In a hearing Thursday in Melbourne, Chichakli told Australian court authorities he was willing to return to New York, where he is under indictment on conspiracy charges connected to the case against Bout. The Russian was convicted in 2011 for conspiring to kill American officials and smuggle arms to terrorists who turned out to be U.S. undercover informants working in a sting operation against him. Bout is now serving a 25-year term in a federal prison in Illinois.
“I thank Australia for its hospitality,” Chichakli said during the hearing. “I just need to go home.” Australian authorities said Chichakli, whose wife lives in the U.S., had been living in Melbourne since June 2010 with a female companion. Using a false Syrian passporrt identifying him as Jehad Almustafa, Chichakli applied for an Australian police job, even passing pychological and fitness tests before his fingerprints were linked to an Interpol red notice against him.
Holding U.S. and Syrian citizenship, Chichakli, 53, lived in several Mideast nations before coming to the U.S. and reportedly served briefly in the military. He set up an accounting business near Dallas, but federal officials accused him of acting as Bout’s chief financial manager.
The Treasury Department seized Chichakli’s assets in 2005, forcing his flight to Moscow, where he reconnected with Bout, who at the time was also under international travel and financial sanctions. Both men were targeted by the U.S. and the United Nations for arming and aiding the repressive Liberian regime of Charles Taylor, who was convicted last year of war crimes for his bloody incursions into Sierra Leone.
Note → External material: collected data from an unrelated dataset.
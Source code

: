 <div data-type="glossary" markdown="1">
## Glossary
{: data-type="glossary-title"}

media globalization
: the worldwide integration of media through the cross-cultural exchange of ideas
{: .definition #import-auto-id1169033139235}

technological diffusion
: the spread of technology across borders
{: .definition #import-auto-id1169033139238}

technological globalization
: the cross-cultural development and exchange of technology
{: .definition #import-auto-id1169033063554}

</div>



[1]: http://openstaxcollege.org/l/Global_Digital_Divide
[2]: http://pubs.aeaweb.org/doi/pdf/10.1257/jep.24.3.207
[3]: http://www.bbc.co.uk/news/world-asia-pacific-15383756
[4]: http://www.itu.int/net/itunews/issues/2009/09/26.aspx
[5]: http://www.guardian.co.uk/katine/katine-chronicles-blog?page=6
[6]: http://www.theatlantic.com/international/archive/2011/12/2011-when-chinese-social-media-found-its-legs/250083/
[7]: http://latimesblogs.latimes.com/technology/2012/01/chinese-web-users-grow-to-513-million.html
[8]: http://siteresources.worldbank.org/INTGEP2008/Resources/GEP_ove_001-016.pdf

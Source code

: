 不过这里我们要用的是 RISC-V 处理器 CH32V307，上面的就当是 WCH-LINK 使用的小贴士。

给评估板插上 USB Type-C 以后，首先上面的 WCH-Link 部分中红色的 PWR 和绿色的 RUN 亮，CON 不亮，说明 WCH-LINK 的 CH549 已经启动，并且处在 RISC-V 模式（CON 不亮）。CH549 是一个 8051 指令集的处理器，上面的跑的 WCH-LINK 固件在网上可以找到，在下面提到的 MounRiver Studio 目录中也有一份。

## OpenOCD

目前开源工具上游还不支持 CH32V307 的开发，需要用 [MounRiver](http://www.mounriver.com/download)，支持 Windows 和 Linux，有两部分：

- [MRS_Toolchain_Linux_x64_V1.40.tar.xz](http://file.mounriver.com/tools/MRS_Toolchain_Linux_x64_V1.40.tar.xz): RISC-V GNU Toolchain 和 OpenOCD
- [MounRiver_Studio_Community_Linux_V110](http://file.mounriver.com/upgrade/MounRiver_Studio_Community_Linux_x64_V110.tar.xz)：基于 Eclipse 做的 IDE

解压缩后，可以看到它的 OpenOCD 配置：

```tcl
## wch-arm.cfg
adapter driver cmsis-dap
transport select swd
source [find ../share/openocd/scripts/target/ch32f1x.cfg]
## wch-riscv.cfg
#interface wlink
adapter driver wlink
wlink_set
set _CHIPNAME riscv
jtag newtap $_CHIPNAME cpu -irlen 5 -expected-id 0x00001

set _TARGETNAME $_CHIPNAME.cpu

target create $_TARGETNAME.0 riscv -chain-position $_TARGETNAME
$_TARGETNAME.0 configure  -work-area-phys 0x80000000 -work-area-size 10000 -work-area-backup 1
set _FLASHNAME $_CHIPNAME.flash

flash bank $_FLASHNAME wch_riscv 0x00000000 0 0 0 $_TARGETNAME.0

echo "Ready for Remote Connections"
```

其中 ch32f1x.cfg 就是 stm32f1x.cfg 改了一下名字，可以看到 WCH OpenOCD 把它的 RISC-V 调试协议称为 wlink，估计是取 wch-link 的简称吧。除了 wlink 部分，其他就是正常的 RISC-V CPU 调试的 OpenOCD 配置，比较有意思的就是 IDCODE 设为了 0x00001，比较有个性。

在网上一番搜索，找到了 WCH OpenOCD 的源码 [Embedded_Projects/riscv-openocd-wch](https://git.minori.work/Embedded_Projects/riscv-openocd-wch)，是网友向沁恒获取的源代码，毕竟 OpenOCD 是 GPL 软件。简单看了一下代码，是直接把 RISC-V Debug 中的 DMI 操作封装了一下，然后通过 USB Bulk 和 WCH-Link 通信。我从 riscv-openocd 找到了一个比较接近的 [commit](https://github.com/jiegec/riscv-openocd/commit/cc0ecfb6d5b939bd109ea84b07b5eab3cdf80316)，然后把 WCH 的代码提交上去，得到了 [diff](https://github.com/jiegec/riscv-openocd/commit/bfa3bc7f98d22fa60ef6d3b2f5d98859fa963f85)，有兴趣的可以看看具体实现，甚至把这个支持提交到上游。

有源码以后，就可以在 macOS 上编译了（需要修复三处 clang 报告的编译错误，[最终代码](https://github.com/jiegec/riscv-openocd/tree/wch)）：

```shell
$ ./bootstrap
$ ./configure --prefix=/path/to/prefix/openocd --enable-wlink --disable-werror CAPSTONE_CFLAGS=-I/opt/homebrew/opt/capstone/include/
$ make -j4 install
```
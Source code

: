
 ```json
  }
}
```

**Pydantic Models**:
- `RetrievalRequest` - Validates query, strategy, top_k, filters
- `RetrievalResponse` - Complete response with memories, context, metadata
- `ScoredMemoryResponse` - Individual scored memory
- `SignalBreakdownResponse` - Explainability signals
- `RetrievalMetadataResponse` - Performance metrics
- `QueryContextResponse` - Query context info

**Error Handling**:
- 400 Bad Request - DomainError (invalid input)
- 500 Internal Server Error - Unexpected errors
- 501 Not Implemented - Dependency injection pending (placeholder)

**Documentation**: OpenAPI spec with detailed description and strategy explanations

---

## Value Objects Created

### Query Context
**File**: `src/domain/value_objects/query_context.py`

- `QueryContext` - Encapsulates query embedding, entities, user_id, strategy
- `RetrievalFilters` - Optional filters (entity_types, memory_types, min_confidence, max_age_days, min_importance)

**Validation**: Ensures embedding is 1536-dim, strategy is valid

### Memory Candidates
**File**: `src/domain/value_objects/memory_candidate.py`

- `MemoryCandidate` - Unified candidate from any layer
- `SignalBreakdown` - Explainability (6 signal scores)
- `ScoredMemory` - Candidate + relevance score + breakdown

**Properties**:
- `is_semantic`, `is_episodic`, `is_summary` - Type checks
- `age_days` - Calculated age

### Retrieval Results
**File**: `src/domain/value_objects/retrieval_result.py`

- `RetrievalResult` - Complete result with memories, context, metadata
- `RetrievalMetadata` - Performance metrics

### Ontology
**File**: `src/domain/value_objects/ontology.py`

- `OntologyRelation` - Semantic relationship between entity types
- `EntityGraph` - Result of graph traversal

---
Chichakli faces charges of wire fraud conspiracy, money laundering conspiracy and six counts of wire fraud in connection with the aircraft purchases. Bout had long been known for supplementing his weapons deals with air transport logistics, including purchases, leases and sales — most notably his network’s clandestine sale of 12 cargo planes to the now-defunct Taliban government of Afghanistan in the late 1990s.
—AFP, “An alleged associate of notorious jailed international arms dealer Viktor Bout agreed on Thursday to be extradited to the United States, telling an Australian court he was ready to go home.”